C : Ça s’est fait naturellement. L’énergie sur scène est différente du disque. Chaque musicien peut s’exprimer comme il veut. Au début, on était plus timides, mais avec le temps, on a vu que ça réagissait mieux quand on se lâchait un peu. On a trouvé un juste milieu, mais on sait que ce côté énergique plaît, surtout en festival. C’est quelque chose qui s’est développé de manière organique.
Est-ce que vous avez une relation spéciale avec le public en Italie ?

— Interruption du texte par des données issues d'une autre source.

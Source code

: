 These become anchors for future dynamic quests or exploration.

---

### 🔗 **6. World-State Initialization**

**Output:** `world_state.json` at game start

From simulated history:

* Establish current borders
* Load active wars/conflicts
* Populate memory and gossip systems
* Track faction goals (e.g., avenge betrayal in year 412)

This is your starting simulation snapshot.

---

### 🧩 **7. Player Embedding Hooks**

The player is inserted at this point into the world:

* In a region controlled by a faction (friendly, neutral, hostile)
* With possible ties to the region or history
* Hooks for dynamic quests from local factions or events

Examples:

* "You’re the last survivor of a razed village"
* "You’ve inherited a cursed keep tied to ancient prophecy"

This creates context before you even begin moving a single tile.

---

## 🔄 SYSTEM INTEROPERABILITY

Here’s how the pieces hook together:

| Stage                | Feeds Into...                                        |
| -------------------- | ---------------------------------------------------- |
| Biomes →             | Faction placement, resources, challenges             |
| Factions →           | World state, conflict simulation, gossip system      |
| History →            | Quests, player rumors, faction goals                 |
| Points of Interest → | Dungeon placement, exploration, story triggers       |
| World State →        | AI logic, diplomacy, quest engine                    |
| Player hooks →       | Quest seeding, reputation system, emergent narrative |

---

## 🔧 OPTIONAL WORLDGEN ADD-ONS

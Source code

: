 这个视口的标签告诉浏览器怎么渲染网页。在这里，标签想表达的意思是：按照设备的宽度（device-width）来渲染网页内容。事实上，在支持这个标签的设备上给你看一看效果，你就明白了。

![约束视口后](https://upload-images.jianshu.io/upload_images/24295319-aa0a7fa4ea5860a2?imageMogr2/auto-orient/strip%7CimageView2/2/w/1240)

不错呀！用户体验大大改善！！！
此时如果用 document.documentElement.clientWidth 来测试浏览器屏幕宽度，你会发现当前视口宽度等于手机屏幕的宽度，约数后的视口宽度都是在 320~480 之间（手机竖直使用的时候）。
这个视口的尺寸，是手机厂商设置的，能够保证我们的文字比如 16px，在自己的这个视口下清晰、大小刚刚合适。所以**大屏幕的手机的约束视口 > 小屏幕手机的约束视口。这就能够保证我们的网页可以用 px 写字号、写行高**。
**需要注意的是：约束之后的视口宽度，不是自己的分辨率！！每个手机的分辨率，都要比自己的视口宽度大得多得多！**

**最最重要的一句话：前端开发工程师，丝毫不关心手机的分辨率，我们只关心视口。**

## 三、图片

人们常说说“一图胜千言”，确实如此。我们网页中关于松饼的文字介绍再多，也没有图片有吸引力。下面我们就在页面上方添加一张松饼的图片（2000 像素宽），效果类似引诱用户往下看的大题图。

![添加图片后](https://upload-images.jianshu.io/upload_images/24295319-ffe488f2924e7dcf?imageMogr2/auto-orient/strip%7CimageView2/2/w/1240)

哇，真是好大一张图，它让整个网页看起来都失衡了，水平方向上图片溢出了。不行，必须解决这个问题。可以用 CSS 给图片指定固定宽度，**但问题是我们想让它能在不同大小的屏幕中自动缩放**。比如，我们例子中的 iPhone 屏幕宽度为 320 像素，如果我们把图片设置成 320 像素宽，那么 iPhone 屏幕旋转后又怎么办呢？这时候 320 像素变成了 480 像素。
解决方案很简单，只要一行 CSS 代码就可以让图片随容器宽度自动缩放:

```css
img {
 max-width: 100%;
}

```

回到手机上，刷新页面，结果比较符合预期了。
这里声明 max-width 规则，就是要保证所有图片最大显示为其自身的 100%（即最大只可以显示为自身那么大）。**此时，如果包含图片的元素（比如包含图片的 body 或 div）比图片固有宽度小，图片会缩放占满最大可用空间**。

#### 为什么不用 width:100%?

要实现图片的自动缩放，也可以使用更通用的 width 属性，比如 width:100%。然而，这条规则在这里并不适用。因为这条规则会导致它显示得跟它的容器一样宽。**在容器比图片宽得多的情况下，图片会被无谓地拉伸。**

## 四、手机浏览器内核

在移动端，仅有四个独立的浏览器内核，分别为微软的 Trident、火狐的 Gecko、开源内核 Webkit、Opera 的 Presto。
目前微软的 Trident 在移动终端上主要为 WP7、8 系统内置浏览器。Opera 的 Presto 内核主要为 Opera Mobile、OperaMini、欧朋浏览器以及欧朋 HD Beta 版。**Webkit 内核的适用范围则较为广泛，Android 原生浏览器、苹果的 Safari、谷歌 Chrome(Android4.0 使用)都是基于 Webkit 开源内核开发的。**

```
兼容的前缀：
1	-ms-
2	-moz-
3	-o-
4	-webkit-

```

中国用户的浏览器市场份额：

C : Oui, carrément. Les Italiens comprennent vraiment les textes et ont un rapport plus profond avec notre musique. En France, en Belgique ou en Allemagne, les gens sont plus attirés par l’énergie et le côté post-punk, mais en Italie, c’est vraiment les paroles qui touchent le public. C’est hyper gratifiant, surtout quand les gens viennent après le concert pour nous dire que le texte les a touchés. La première fois qu’on est allé à Milan, il y avait des gens qui chantaient nos paroles, et c’était fou, on ne savait même pas qu’on passait à la radio. C’est un souvenir mémorable et ça a beaucoup influencé le titre de notre album.